Borders

I went camping recently. That was an interesting experience. It got me thinking about borders.

See, the place where we went, it was close to the American border. I have no sense of direction, but I knew this because I got a text on my phone: “Welcome to the US! Standard rates are 15c/mine (local & home), 5c/txt & 5c/MB.”

You know, borders are weird. Walking the boundary line between cities is always strange. A little step and you’re in a whole different municipality. I mean, there’s nothing physically dividing these two places, yet somehow it’s dictated that there is a divide. Countries are even weirder. There’s nothing really separating you, but a few meters and now you can’t carry a gun. You’re not even allowed to cross that line without a prior inspection.

One of my friends once recounted to me about a time that she crossed the border illegally through a forest. Not to do anything bad; no, her family just went to have some fun on America’s beaches. They returned after a day.

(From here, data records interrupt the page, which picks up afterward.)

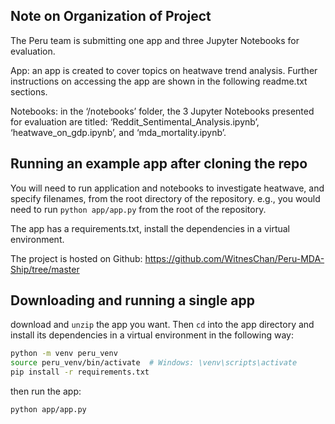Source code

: 
## Note on Organization of Project

The Peru team is submitting one app and three Jupyter Notebooks for evaluation. 

App: an app is created to cover topics on heatwave trend analysis. Further instructions on accessing the app are shown in the following readme.txt sections.

Notebooks: in the ‘/notebooks’ folder, the 3 Jupyter Notebooks presented for evaluation are titled: ‘Reddit_Sentimental_Analysis.ipynb’, ‘heatwave_on_gdp.ipynb’, and ‘mda_mortality.ipynb’.

## Running an example app after cloning the repo

You will need to run application and notebooks to investigate heatwave, and specify filenames, from the
root directory of the repository. e.g., you
would need to run `python app/app.py` from the root
of the repository.

The app has a requirements.txt, install the dependencies in a virtual
environment.

The project is hosted on Github: https://github.com/WitnesChan/Peru-MDA-Ship/tree/master

## Downloading and running a single app

download and `unzip` the app you want. Then `cd` into the app directory and install its dependencies in a virtual environment in the following way:


```bash
python -m venv peru_venv
source peru_venv/bin/activate  # Windows: \venv\scripts\activate
pip install -r requirements.txt
```
then run the app:
```bash
python app/app.py
```
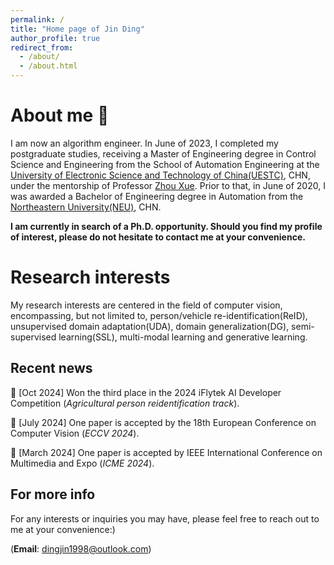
 ```yaml
---
permalink: /
title: "Home page of Jin Ding"
author_profile: true
redirect_from: 
  - /about/
  - /about.html
---
```

About me :hugs:
======
I am now an algorithm engineer. In June of 2023, I completed my postgraduate studies, receiving a Master of Engineering degree in Control Science and Engineering from the School of Automation Engineering at the [University of Electronic Science and Technology of China(UESTC)](https://www.uestc.edu.cn/), CHN, under the mentorship of Professor [Zhou Xue](https://ieeexplore.ieee.org/author/37656687100). Prior to that, in June of 2020, I was awarded a Bachelor of Engineering degree in Automation from the [Northeastern University(NEU)](https://www.neu.edu.cn/), CHN.

**I am currently in search of a Ph.D. opportunity. Should you find my profile of interest, please do not hesitate to contact me at your convenience.**


Research interests
======
My research interests are centered in the field of computer vision, encompassing, but not limited to, person/vehicle re-identification(ReID), unsupervised domain adaptation(UDA), domain generalization(DG), semi-supervised learning(SSL), multi-modal learning and generative learning.

Recent news
------
🎉 [Oct 2024] Won the third place in the 2024 iFlytek AI Developer Competition (<i>Agricultural person reidentification track</i>).

🎉 [July 2024]  One paper is accepted by the 18th European Conference on Computer Vision (<i>ECCV 2024</i>).

🎉 [March 2024] One paper is accepted by IEEE International Conference on Multimedia and Expo (<i>ICME 2024</i>).

For more info
------
For any interests or inquiries you may have, please feel free to reach out to me at your convenience:)

(**Email**: [dingjin1998@outlook.com](dingjin1998@outlook.com))
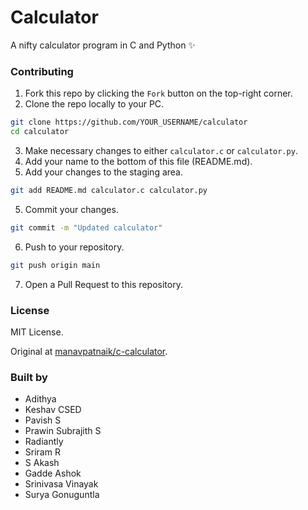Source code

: # Calculator

A nifty calculator program in C and Python ✨

### Contributing

1. Fork this repo by clicking the `Fork` button on the top-right corner.
2. Clone the repo locally to your PC.

```sh
git clone https://github.com/YOUR_USERNAME/calculator
cd calculator
```

3. Make necessary changes to either `calculator.c` or `calculator.py`.
4. Add your name to the bottom of this file (README.md).
5. Add your changes to the staging area.

```sh
git add README.md calculator.c calculator.py
```

5. Commit your changes.

```sh
git commit -m "Updated calculator"
```

6. Push to your repository.

```sh
git push origin main
```

7. Open a Pull Request to this repository.

### License

MIT License.

Original at [manavpatnaik/c-calculator](https://github.com/manavpatnaik/c-calculator).

### Built by
- Adithya
- Keshav CSED
- Pavish S
- Prawin Subrajith S
- Radiantly
- Sriram R
- S Akash
- Gadde Ashok
- Srinivasa Vinayak
- Surya Gonuguntla

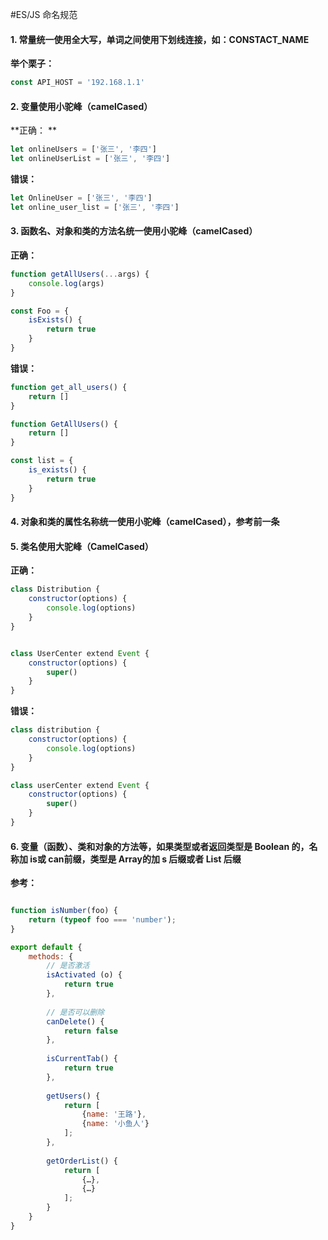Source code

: #ES/JS 命名规范

#### 1. 常量统一使用全大写，单词之间使用下划线连接，如：CONSTACT_NAME

**举个栗子：**

```javascript
const API_HOST = '192.168.1.1'
```

#### 2. 变量使用小驼峰（camelCased）

**正确： **

```javascript
let onlineUsers = ['张三', '李四']
let onlineUserList = ['张三', '李四']
```

**错误：**

```javascript
let OnlineUser = ['张三', '李四']
let online_user_list = ['张三', '李四']
```

#### 3. 函数名、对象和类的方法名统一使用小驼峰（camelCased）

**正确：**

```javascript
function getAllUsers(...args) {
    console.log(args)
}

const Foo = {
    isExists() {
        return true
    }
}
```

**错误：**

```javascript
function get_all_users() {
    return []
}

function GetAllUsers() {
    return []
}

const list = {
    is_exists() {
        return true
    }
}
```

#### 4. 对象和类的属性名称统一使用小驼峰（camelCased），参考前一条

#### 5. 类名使用大驼峰（CamelCased）

**正确：**
```javascript
class Distribution {
    constructor(options) {
        console.log(options)
    }
}


class UserCenter extend Event {
    constructor(options) {
        super()
    }
}
```

**错误：**

```javascript
class distribution {
    constructor(options) {
        console.log(options)
    }
}

class userCenter extend Event {
    constructor(options) {
        super()
    }
}
```

#### 6. 变量（函数）、类和对象的方法等，如果类型或者返回类型是 Boolean 的，名称加 is或 can前缀，类型是 Array的加 s 后缀或者 List 后缀

**参考：**

```javascript

function isNumber(foo) { 
    return (typeof foo === 'number'); 
}

export default {
    methods: {
        // 是否激活
        isActivated (o) { 
            return true 
        },
    
        // 是否可以删除
        canDelete() { 
            return false 
        },
        
        isCurrentTab() { 
            return true 
        },
        
        getUsers() { 
            return [
                {name: '王路'}, 
                {name: '小鱼人'}
            ]; 
        },
        
        getOrderList() { 
            return [
                {…}, 
                {…}
            ]; 
        }
    }
}
```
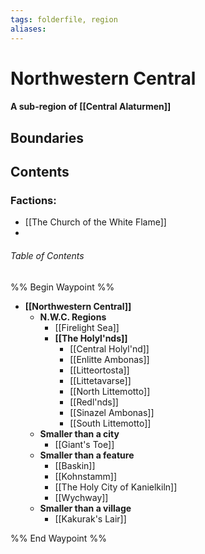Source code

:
 ```yaml
---
tags: folderfile, region
aliases:
---
```

# Northwestern Central
#### A sub-region of [[Central Alaturmen]]
## Boundaries
## Contents
### Factions:
- [[The Church of the White Flame]]
- 
###### Table of Contents
%% Begin Waypoint %%
- **[[Northwestern Central]]**
	- **N.W.C. Regions**
		- [[Firelight Sea]]
		- **[[The Holyl'nds]]**
			- [[Central Holyl'nd]]
			- [[Enlitte Ambonas]]
			- [[Litteortosta]]
			- [[Littetavarse]]
			- [[North Littemotto]]
			- [[Redl'nds]]
			- [[Sinazel Ambonas]]
			- [[South Littemotto]]
	- **Smaller than a city**
		- [[Giant's Toe]]
	- **Smaller than a feature**
		- [[Baskin]]
		- [[Kohnstamm]]
		- [[The Holy City of Kanielkiln]]
		- [[Wychway]]
	- **Smaller than a village**
		- [[Kakurak's Lair]]

%% End Waypoint %%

I know there are people who believe that the entire earth should be connected, and that we should be able to walk the lands without disruption, as our early predecessors did. It truly is a fanciful belief, but the reality is that us seven billion need governing. And so we have our borders, wherein past a few kilometres, people eat differently, speak differently, and ultimately live very differently.

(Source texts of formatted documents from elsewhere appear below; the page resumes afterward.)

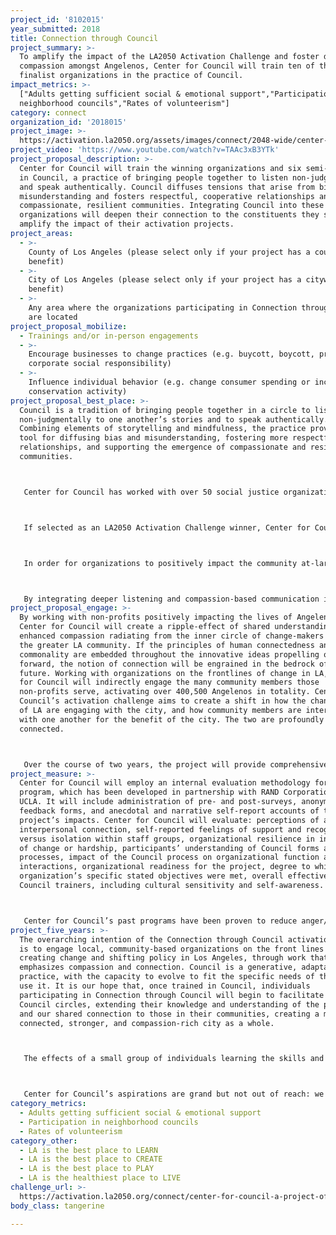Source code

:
 ```yaml
---
project_id: '8102015'
year_submitted: 2018
title: Connection through Council
project_summary: >-
  To amplify the impact of the LA2050 Activation Challenge and foster deeper
  compassion amongst Angelenos, Center for Council will train ten of the
  finalist organizations in the practice of Council.
impact_metrics: >-
  ["Adults getting sufficient social & emotional support","Participation in
  neighborhood councils","Rates of volunteerism"]
category: connect
organization_id: '2018015'
project_image: >-
  https://activation.la2050.org/assets/images/connect/2048-wide/center-for-council-a-project-of-community-partners.jpg
project_video: 'https://www.youtube.com/watch?v=TAAc3xB3YTk'
project_proposal_description: >-
  Center for Council will train the winning organizations and six semi-finalists
  in Council, a practice of bringing people together to listen non-judgmentally
  and speak authentically. Council diffuses tensions that arise from bias and
  misunderstanding and fosters respectful, cooperative relationships and
  compassionate, resilient communities. Integrating Council into these
  organizations will deepen their connection to the constituents they serve and
  amplify the impact of their activation projects.
project_areas:
  - >-
    County of Los Angeles (please select only if your project has a countywide
    benefit)
  - >-
    City of Los Angeles (please select only if your project has a citywide
    benefit)
  - >-
    Any area where the organizations participating in Connection through Council
    are located
project_proposal_mobilize:
  - Trainings and/or in-person engagements
  - >-
    Encourage businesses to change practices (e.g. buycott, boycott, promote
    corporate social responsibility)
  - >-
    Influence individual behavior (e.g. change consumer spending or increase
    conservation activity)
project_proposal_best_place: >-
  Council is a tradition of bringing people together in a circle to listen
  non-judgmentally to one another’s stories and to speak authentically.
  Combining elements of storytelling and mindfulness, the practice provides a
  tool for diffusing bias and misunderstanding, fostering more respectful
  relationships, and supporting the emergence of compassionate and resilient
  communities.



   Center for Council has worked with over 50 social justice organizations through its Social Justice Council Project. The Social Justice Council Project provides LA nonprofits with training in Council to more effectively listen to and engage with their constituents, and to create more cooperative and supportive internal work environments, mitigating staff stress and burnout. Program evaluation has shown that implementing Council helps participants improve their communication skills, empathy, connectedness, and mindfulness both within and outside the workplace, as well as reduces social anxiety when having to speak in group settings.



   If selected as an LA2050 Activation Challenge winner, Center for Council will employ the Social Justice Council Project model to help strengthen the internal work cultures and programmatic impact of the other five winning organizations and six semi-finalists.



   In order for organizations to positively impact the community at-large, there is a critical need to be able to listen deeply to the populations they serve. Organizational staff must develop a capacity to understand both the context of underlying issues embedded within these populations and the history that lives in the stories of community members and their families. By learning to incorporate Council into their work, participants will experience a deeper connection and enhanced engagement in the in-person interactions they have with the community members they serve, as well as with one another, creating a cultural shift both within the workplace and in Los Angeles at-large. The practice of Council is carried from the workplace to the home, from the home back out into the world, and has the potential to impact every interaction an individual has.



   By integrating deeper listening and compassion-based communication into the LA community, the project will mobilize Angelinos and impact the following LA2050 CONNECT metrics: adults getting sufficient social & emotional support; participation in neighborhood councils; rates of volunteerism; trainings and in-person engagements; encouraging (nonprofit) businesses to change practices; and influencing individual behavior. Participating organizations will both experience and deliver significant positive shifts in personal health (lower stress, less stress-related disease), group health (better communication, more cooperation) and community health (more pro-social, compassion-centered engagement).
project_proposal_engage: >-
  By working with non-profits positively impacting the lives of Angelenos,
  Center for Council will create a ripple-effect of shared understanding and
  enhanced compassion radiating from the inner circle of change-makers out into
  the greater LA community. If the principles of human connectedness and
  commonality are embedded throughout the innovative ideas propelling our city
  forward, the notion of connection will be engrained in the bedrock of LA’s
  future. Working with organizations on the frontlines of change in LA, Center
  for Council will indirectly engage the many community members those
  non-profits serve, activating over 400,500 Angelenos in totality. Center for
  Council’s activation challenge aims to create a shift in how the change agents
  of LA are engaging with the city, and how community members are interacting
  with one another for the benefit of the city. The two are profoundly
  connected.



   Over the course of two years, the project will provide comprehensive training and support in Council, including pre-program consultation; immersive training for staff members; monthly follow-up workshops; individualized mentoring and consulting; and a culminating project-wide networking event. The first year will lay the groundwork for implementing the theory and elements of Council into the organizations’ daily operations. The second year will focus on a customized Council protocol, tailored specifically to each organization and enhancing each of the activation challenges.
project_measure: >-
  Center for Council will employ an internal evaluation methodology for this
  program, which has been developed in partnership with RAND Corporation and
  UCLA. It will include administration of pre- and post-surveys, anonymous
  feedback forms, and anecdotal and narrative self-report accounts of the
  project’s impacts. Center for Council will evaluate: perceptions of authentic
  interpersonal connection, self-reported feelings of support and recognition
  versus isolation within staff groups, organizational resilience in instances
  of change or hardship, participants’ understanding of Council forms and
  processes, impact of the Council process on organizational function and client
  interactions, organizational readiness for the project, degree to which the
  organization’s specific stated objectives were met, overall effectiveness of
  Council trainers, including cultural sensitivity and self-awareness.



   Center for Council’s past programs have been proven to reduce anger/aggression and hostility, enable participants to connect with others in ways they haven’t before, create safe and supportive environments for self-expression without fear of judgment, help participants gain greater insight into themselves and issues holding them back, help with the development of effective communication skills, and increase resilience.
project_five_years: >-
  The overarching intention of the Connection through Council activation program
  is to engage local, community-based organizations on the front lines of
  creating change and shifting policy in Los Angeles, through work that
  emphasizes compassion and connection. Council is a generative, adaptable
  practice, with the capacity to evolve to fit the specific needs of those who
  use it. It is our hope that, once trained in Council, individuals
  participating in Connection through Council will begin to facilitate their own
  Council circles, extending their knowledge and understanding of the practice
  and our shared connection to those in their communities, creating a more
  connected, stronger, and compassion-rich city as a whole.



   The effects of a small group of individuals learning the skills and techniques involved in truly listening to one another, speaking authentically from the heart, and taking time to sit together in a communal practice is ten-fold. The principles embedded in Council have the power and potential to inform every interaction each participating individual has afterward, with their families, friends, and constituents. It is our hope that, in five years’ time, every individual in LA will have directly or indirectly been impacted by the practice of Council.



   Center for Council’s aspirations are grand but not out of reach: we want to change the way that we, as a society, relate to one another, enrich the way we communicate with those both within and outside our communities, enhance our capacity to learn from one another and the emergent collective wisdom, and cultivate a sincere and embodied understanding of our profound, human interconnectedness.
category_metrics:
  - Adults getting sufficient social & emotional support
  - Participation in neighborhood councils
  - Rates of volunteerism
category_other:
  - LA is the best place to LEARN
  - LA is the best place to CREATE
  - LA is the best place to PLAY
  - LA is the healthiest place to LIVE
challenge_url: >-
  https://activation.la2050.org/connect/center-for-council-a-project-of-community-partners/
body_class: tangerine

---
```

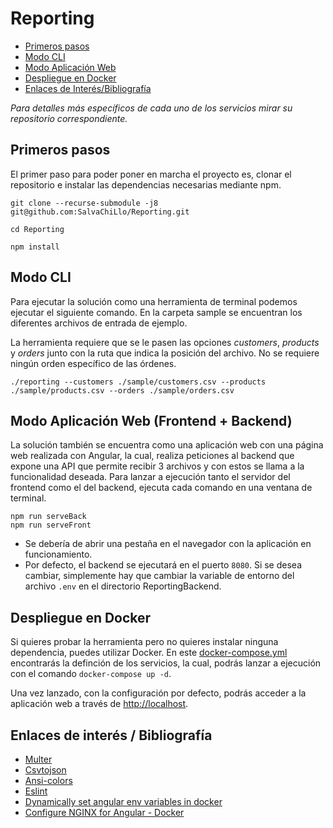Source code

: # Reporting

- [Primeros pasos](#primeros-pasos)
- [Modo CLI](#modo-cli)
- [Modo Aplicación Web](#modo-aplicación-web-frontend--backend)
- [Despliegue en Docker](#despliegue-en-docker)
- [Enlaces de Interés/Bibliografía](#enlaces-de-interés--bibliografía)

_Para detalles más específicos de cada uno de los servicios mirar su repositorio correspondiente._

## Primeros pasos

El primer paso para poder poner en marcha el proyecto es, clonar el repositorio e instalar las dependencias necesarias mediante npm.

```
git clone --recurse-submodule -j8 git@github.com:SalvaChiLlo/Reporting.git

cd Reporting

npm install
```

## Modo CLI

Para ejecutar la solución como una herramienta de terminal podemos ejecutar el siguiente comando.
En la carpeta sample se encuentran los diferentes archivos de entrada de ejemplo.

La herramienta requiere que se le pasen las opciones _customers_, _products_ y _orders_ junto con la ruta que indica la posición del archivo.
No se requiere ningún orden específico de las órdenes.

```
./reporting --customers ./sample/customers.csv --products ./sample/products.csv --orders ./sample/orders.csv
```

## Modo Aplicación Web (Frontend + Backend)

La solución también se encuentra como una aplicación web con una página web realizada con Angular, la cual, realiza peticiones al backend que expone una API que permite recibir 3 archivos y con estos se llama a la funcionalidad deseada.
Para lanzar a ejecución tanto el servidor del frontend como el del backend, ejecuta cada comando en una ventana de terminal.

```
npm run serveBack
npm run serveFront
```

- Se debería de abrir una pestaña en el navegador con la aplicación en funcionamiento.
- Por defecto, el backend se ejecutará en el puerto `8080`. Si se desea cambiar, simplemente hay que cambiar la variable de entorno del archivo `.env` en el directorio ReportingBackend.

## Despliegue en Docker

Si quieres probar la herramienta pero no quieres instalar ninguna dependencia, puedes utilizar Docker.
En este [docker-compose.yml](https://github.com/SalvaChiLlo/Reporting/blob/main/docker-compose.yml) encontrarás la definción de los servicios, la cual, podrás lanzar a ejecución con el comando `docker-compose up -d`.

Una vez lanzado, con la configuración por defecto, podrás acceder a la aplicación web a través de [http://localhost](http://localhost).

## Enlaces de interés / Bibliografía

* [Multer](http://expressjs.com/en/resources/middleware/multer.html)
* [Csvtojson](https://www.npmjs.com/package/csvtojson)
* [Ansi-colors](https://www.npmjs.com/package/ansi-colors)
* [Eslint](https://www.npmjs.com/package/eslint)
* [Dynamically set angular env variables in docker](https://nkpremices.com/dynamically-set-angular-env-variables-in-docker/)
* [Configure NGINX for Angular - Docker](https://dev.to/oneofthedevs/docker-angular-nginx-37e4)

At least most continents feel intuitive; you’ve got a vast ocean of separation. Of course there’s a giant culture divide.

Let’s go micro. As a casual hikki, I don’t go out very much. And to further the stereotype, I don’t like to open my windows or blinds very much, either. It’s only because I’m not a fan of how natural light looks in my room, and I don’t like bugs. So I’m not very accustomed to the outdoors.

Walls are borders, too: borders that separate the indoors and the pleine air. Even people who get a healthy dose of the outside world must understand that there is a fundamentally different feel when you’re out compared to when you’re cocooned in.

Being outside is… liberating. You can run as far as you want, in any direction, go anywhere. Well, not anywhere, but we’re back to the talk about national borders again.

There is no ceiling. For some, like me, that’s too much freedom. So we hide out in our houses and live in a completely different world.

Now, camping is a wholly different story. Tents have walls, but they’re thin and made of nylon. So being in a tent still feels like you’re somewhat indoors, due to the dampened lighting and inability to, you know, see past three feet. But it still feels outside, because you can hear the people walking outside and the ground is all bumpy. Being in a tent is like being in the middle of inside and outside.

And now let’s talk macro. Why was I, a casual hikki, outside in the first place? Well, I’d read on Reddit that there would be meteor showers that night. So it was the perfect day to cross camping off my bucket list.

Lots of people were there. Amateurs campers, families, and space fans. Some of those space fans had telescopes. I got to see Saturn, you see. It was mostly a ball of fuzz, but you could see the rings. It was definitely Saturn, and it was beautiful.

Of course, Venus will forever be more beautiful.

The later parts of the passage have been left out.